▸ **EXERCISE DETAILS**
Which lines below contain the word "collaborate"? Copy each one.

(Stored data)

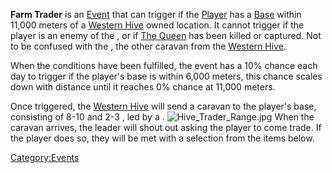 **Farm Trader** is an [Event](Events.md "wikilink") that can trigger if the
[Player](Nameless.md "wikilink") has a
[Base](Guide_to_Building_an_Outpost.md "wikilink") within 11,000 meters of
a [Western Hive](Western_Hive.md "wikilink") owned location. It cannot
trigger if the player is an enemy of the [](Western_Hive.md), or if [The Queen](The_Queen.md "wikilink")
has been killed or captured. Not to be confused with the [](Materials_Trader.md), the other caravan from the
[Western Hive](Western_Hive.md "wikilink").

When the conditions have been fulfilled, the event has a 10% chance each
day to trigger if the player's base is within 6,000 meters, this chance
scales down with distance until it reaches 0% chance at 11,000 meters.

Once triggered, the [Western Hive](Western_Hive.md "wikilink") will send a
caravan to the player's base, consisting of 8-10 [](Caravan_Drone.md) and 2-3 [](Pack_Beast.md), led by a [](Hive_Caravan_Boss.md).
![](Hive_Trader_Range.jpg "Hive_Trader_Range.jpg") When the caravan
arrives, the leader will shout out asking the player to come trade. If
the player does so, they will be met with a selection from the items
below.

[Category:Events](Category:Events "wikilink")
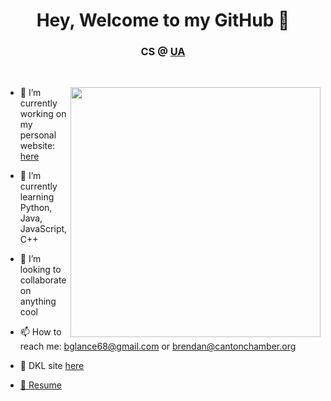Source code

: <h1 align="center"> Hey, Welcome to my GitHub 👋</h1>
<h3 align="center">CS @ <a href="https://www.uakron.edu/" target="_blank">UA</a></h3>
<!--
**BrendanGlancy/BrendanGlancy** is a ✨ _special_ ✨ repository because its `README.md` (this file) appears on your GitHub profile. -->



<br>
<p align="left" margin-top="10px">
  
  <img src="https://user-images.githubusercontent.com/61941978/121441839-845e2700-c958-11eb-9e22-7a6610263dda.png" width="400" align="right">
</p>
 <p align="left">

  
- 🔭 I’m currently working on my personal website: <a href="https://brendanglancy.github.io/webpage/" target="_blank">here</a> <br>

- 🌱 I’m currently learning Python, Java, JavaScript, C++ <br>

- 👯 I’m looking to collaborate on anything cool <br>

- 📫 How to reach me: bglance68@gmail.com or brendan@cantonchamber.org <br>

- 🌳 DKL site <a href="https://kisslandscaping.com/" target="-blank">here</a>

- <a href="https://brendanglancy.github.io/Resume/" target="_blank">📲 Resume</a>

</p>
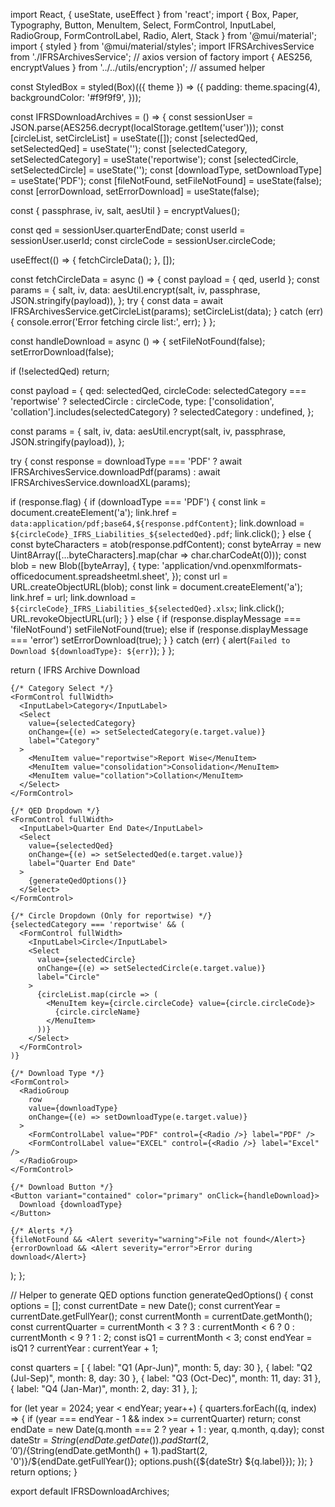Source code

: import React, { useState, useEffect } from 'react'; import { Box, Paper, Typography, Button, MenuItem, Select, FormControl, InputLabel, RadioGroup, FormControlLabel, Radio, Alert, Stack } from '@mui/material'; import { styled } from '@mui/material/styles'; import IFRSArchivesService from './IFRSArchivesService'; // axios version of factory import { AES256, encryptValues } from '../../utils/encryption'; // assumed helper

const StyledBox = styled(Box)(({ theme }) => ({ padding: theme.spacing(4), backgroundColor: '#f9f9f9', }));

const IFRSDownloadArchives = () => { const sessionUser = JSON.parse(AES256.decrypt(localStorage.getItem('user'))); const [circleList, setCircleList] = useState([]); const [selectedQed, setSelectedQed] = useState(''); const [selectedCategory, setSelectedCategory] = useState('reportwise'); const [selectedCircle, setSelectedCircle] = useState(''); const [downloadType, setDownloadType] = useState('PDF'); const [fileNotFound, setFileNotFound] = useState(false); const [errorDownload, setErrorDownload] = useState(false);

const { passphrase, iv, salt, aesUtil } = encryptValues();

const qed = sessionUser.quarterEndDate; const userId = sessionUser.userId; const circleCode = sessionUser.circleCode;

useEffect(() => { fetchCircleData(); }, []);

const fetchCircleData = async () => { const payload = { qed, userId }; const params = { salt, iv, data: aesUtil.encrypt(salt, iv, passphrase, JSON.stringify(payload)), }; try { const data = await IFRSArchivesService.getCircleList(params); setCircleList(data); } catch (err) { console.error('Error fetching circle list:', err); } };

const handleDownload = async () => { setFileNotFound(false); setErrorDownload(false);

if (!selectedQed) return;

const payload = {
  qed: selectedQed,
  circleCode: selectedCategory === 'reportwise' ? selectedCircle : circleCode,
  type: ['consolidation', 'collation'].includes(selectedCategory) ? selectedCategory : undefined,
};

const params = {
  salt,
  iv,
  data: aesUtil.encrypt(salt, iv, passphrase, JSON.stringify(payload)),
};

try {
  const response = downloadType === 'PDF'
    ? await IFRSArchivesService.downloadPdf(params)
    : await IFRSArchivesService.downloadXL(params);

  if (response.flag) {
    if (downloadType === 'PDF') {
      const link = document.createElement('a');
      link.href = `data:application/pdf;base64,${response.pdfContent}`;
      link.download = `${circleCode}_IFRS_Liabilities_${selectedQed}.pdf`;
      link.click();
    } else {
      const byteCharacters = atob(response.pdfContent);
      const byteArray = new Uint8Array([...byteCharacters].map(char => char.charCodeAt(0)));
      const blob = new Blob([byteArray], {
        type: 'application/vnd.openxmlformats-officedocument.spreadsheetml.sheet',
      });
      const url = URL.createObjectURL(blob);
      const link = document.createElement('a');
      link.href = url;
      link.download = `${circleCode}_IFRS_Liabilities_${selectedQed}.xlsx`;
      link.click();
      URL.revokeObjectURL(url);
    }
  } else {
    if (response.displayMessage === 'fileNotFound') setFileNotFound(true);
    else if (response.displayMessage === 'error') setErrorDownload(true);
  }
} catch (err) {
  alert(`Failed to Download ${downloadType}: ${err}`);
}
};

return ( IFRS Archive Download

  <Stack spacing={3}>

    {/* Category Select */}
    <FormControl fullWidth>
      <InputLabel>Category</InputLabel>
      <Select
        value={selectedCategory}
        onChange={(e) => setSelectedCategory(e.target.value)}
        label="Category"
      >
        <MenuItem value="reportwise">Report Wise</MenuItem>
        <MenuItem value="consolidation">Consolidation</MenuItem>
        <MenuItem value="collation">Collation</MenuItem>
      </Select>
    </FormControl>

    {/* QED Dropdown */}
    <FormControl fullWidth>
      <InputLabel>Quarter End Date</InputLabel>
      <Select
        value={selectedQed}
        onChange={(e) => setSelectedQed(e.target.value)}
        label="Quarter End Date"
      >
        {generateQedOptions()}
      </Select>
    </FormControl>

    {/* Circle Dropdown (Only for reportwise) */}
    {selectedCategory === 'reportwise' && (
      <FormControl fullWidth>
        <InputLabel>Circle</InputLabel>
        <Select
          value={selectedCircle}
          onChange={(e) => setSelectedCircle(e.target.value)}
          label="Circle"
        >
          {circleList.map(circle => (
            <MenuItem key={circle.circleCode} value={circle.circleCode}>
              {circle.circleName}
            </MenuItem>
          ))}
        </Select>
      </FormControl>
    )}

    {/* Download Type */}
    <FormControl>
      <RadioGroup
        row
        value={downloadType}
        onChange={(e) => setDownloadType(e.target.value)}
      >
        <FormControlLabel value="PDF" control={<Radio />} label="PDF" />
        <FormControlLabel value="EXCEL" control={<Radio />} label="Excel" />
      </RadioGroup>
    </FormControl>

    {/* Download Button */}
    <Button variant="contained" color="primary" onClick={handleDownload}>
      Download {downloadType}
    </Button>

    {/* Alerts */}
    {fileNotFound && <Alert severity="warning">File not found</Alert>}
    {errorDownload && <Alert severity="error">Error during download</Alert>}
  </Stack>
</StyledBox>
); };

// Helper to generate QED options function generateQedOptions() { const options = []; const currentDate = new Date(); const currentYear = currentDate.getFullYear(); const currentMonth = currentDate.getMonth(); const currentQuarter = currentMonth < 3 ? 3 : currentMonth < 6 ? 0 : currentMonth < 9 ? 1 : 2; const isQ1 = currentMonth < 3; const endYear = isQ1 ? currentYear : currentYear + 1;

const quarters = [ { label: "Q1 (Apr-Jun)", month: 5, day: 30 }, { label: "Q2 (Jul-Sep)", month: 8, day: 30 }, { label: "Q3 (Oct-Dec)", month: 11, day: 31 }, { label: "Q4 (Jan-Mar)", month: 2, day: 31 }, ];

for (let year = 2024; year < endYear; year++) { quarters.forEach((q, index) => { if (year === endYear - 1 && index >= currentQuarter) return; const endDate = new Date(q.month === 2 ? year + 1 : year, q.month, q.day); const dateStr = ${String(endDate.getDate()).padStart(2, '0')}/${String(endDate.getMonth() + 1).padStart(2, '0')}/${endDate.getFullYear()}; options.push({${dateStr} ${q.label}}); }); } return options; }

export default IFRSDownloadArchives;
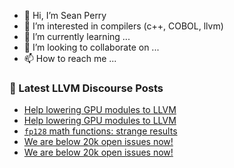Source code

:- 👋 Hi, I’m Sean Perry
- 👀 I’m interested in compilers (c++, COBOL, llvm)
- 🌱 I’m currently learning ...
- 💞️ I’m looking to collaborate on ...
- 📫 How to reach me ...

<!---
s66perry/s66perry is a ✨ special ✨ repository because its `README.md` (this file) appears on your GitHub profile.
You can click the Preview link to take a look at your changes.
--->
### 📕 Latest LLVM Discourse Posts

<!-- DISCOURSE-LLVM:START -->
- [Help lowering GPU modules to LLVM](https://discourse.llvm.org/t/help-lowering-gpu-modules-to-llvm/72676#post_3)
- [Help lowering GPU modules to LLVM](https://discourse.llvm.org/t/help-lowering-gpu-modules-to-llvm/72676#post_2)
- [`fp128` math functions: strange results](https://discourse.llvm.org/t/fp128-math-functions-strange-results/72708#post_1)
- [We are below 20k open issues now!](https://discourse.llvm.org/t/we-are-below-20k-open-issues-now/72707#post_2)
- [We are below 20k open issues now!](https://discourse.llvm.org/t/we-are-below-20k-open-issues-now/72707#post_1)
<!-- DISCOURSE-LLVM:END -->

▸ **RESULT OF THIS EXERCISE**
- 👯 I’m looking to collaborate on anything cool <br>
- 💞️ I’m looking to collaborate on ...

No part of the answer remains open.